Shyamalan Returns to Form with Creepily Imaginative Visit
Becca (Olivia DeJonge) and Tyler’s (Ed Oxenbould) beleaguered mother (Kathryn Hahn) hasn’t seen her parents in 15 years, walking out on them when they refused to allow her to see the boy she would ultimately marry. Believing one of the reasons Dad walked out on them was Mom’s inability to deal with the past, both teenage children are eager to go into the country and meet the elderly pair after a letter arrives urging them to visit. In fact, erstwhile filmmaker Becca believes documenting her and her brother’s trip to see their grandparents, nicknamed Nana (Deanna Dunagan) and Pop Pop (Peter McRobbie), could be cathartic for their mother, taking it upon herself to discover what led to her leaving and why reconciliation has sadly proven to be impossible.
Thus the stage is set for M. Night Shyamalan’s return to suspense filmmaking The Visit, the man behind The Sixth Sense, Unbreakable and Signs unleashing a found footage thriller where nothing is what it seems and every move proves to be suspicious. Displaying a delightfully mordant sense of humor, crafting two teenage heroes who are actually fun to spend time with even when their antics turn juvenile, the movie is an invigorating chiller that builds nicely, unleashing a series of final twists and turns that are as tense as they are surprisingly emotional.
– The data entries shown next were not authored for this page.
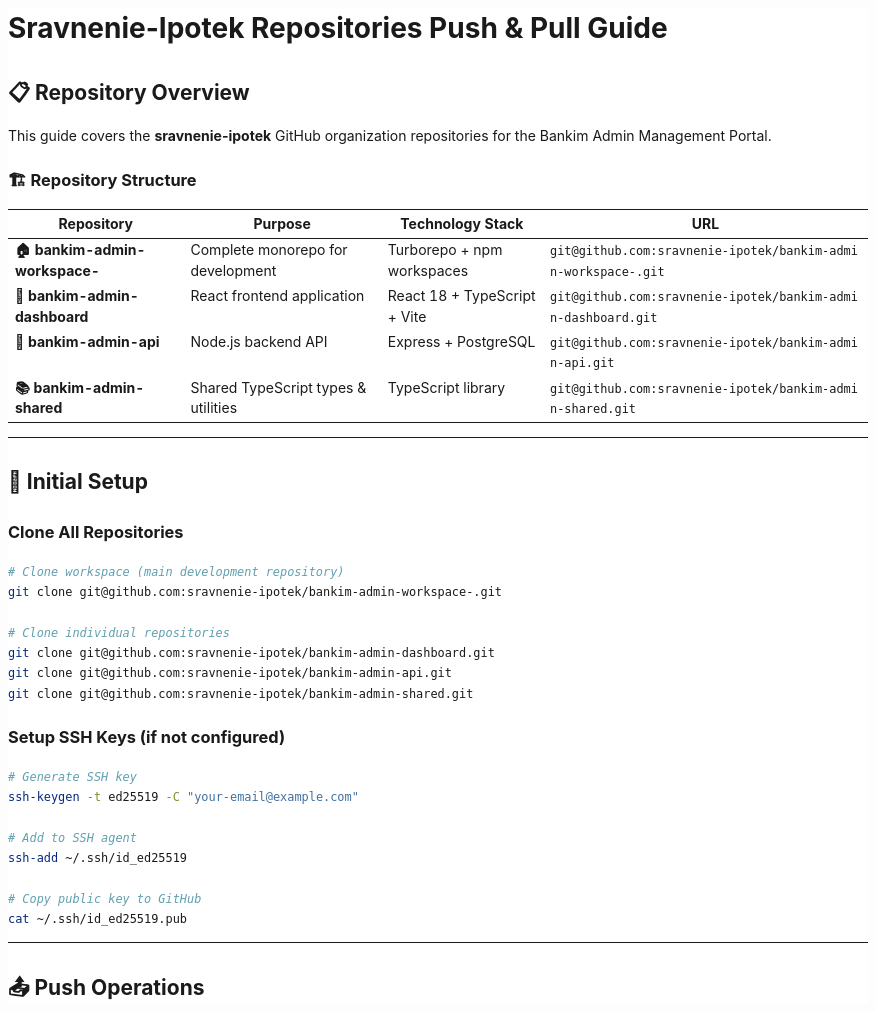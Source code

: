 # Sravnenie-Ipotek Repositories Push & Pull Guide

## 📋 Repository Overview

This guide covers the **sravnenie-ipotek** GitHub organization repositories for the Bankim Admin Management Portal.

### 🏗️ Repository Structure

| Repository | Purpose | Technology Stack | URL |
|------------|---------|------------------|-----|
| **🏠 bankim-admin-workspace-** | Complete monorepo for development | Turborepo + npm workspaces | `git@github.com:sravnenie-ipotek/bankim-admin-workspace-.git` |
| **🎨 bankim-admin-dashboard** | React frontend application | React 18 + TypeScript + Vite | `git@github.com:sravnenie-ipotek/bankim-admin-dashboard.git` |
| **🔧 bankim-admin-api** | Node.js backend API | Express + PostgreSQL | `git@github.com:sravnenie-ipotek/bankim-admin-api.git` |
| **📚 bankim-admin-shared** | Shared TypeScript types & utilities | TypeScript library | `git@github.com:sravnenie-ipotek/bankim-admin-shared.git` |

---

## 🚀 Initial Setup

### Clone All Repositories

```bash
# Clone workspace (main development repository)
git clone git@github.com:sravnenie-ipotek/bankim-admin-workspace-.git

# Clone individual repositories
git clone git@github.com:sravnenie-ipotek/bankim-admin-dashboard.git
git clone git@github.com:sravnenie-ipotek/bankim-admin-api.git
git clone git@github.com:sravnenie-ipotek/bankim-admin-shared.git
```

### Setup SSH Keys (if not configured)

```bash
# Generate SSH key
ssh-keygen -t ed25519 -C "your-email@example.com"

# Add to SSH agent
ssh-add ~/.ssh/id_ed25519

# Copy public key to GitHub
cat ~/.ssh/id_ed25519.pub
```

---

## 📤 Push Operations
Not that Shyamalan can escape all the traps of the genre, not the least of which is the eternal why-the-heck-are-they-still-running-around-with-cameras-when-all-sorts-of-crazy-hell-is-breaking-loose quagmire that so many of these sorts of productions fail to satisfactorily solve. Additionally, the filmmaker just glosses right over as to why a supposedly loving, devoted mother would be so willing to ship her children off to see grandparents she herself hasn’t spoken to for almost half her life, that question hanging over the proceedings start to finish.
Even so, the movie is so well made, so confidently assembled and so terrifically acted this is an easy little thriller to get lost inside of. Becca and Tyler start learning believably just what kind of trouble they’re in, reacting to given moments and situations in ways that help their respective characters to grow and evolve in intriguingly naturalistic ways. Their decisions, while sometimes having the appearance of idiocy, still crackle with the thought patterns and rationality of early teenage years, making perfect sense to them even if adults with more life experience and seasoning would likely have chosen a different path to wander down.
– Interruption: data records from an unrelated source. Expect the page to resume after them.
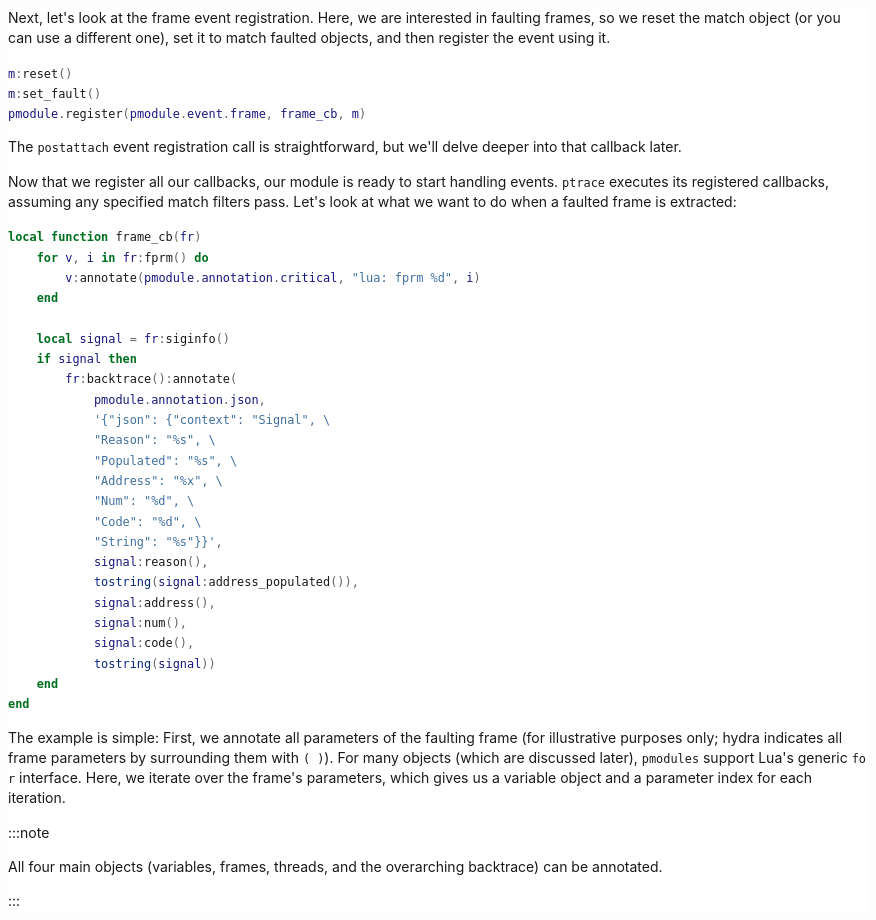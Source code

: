 
Next, let's look at the frame event registration. Here, we are interested in faulting frames, so we reset the match object (or you can use a different one), set it to match faulted objects, and then register the event using it.

```lua
m:reset()
m:set_fault()
pmodule.register(pmodule.event.frame, frame_cb, m)
```

The `postattach` event registration call is straightforward, but we'll delve deeper into that callback later.

Now that we register all our callbacks, our module is ready to start handling events. `ptrace` executes its registered callbacks, assuming any specified match filters pass. Let's look at what we want to do when a faulted frame is extracted:

```lua
local function frame_cb(fr)
    for v, i in fr:fprm() do
        v:annotate(pmodule.annotation.critical, "lua: fprm %d", i)
    end

    local signal = fr:siginfo()
    if signal then
        fr:backtrace():annotate(
            pmodule.annotation.json,
            '{"json": {"context": "Signal", \
            "Reason": "%s", \
            "Populated": "%s", \
            "Address": "%x", \
            "Num": "%d", \
            "Code": "%d", \
            "String": "%s"}}',
            signal:reason(),
            tostring(signal:address_populated()),
            signal:address(),
            signal:num(),
            signal:code(),
            tostring(signal))
    end
end
```

The example is simple: First, we annotate all parameters of the faulting frame (for illustrative purposes only; hydra indicates all frame parameters by surrounding them with `( )`). For many objects (which are discussed later), `pmodules` support Lua's generic `for` interface. Here, we iterate over the frame's parameters, which gives us a variable object and a parameter index for each iteration.

:::note

All four main objects (variables, frames, threads, and the overarching backtrace) can be annotated.

:::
More than that, though, I just got a kick out of the gruesomely playful tone Shyamalan establishes, things playing like a whimsically knowing twist on the adventures of Hansel and Gretel only with a modern day surveillance age digital bent. Skype, YouTube and Facebook are every bit as important to the outcome as mise-en-scène, montage and dénouement, Becca’s stylistic tendencies owing as much to Errol Morris and Barbara Kopple as they do to Catfish and any random Cable reality television program. There is a “here” and a “now” quality that makes all the Grimm’s Fairy Tale stuff come across as far more inspired and original than it otherwise would have, thus allowing the scares to happen with an eloquent sincerity that’s agreeably sincere.
After so many missteps in a row, it’s nice to see Shyamalan getting himself back on track, and even if The Visit can come off as a little slight, in the end he’s still a strong enough filmmaker to remember to keep his characters and their journey at the center of the proceedings in a way that’s realistically grounded. While the set pieces impress, they are born out of circumstance and necessity, not out of thin air devil-may-care implausibility. Besides, not only does the movie have the best Katy Perry reference in recent memory, it also has more moments of pure, unabashed fright than almost anything I’ve born witness to in all of 2015. This is a good little film, and, honestly, it just might be one that only gets better the more I allow myself to think about it.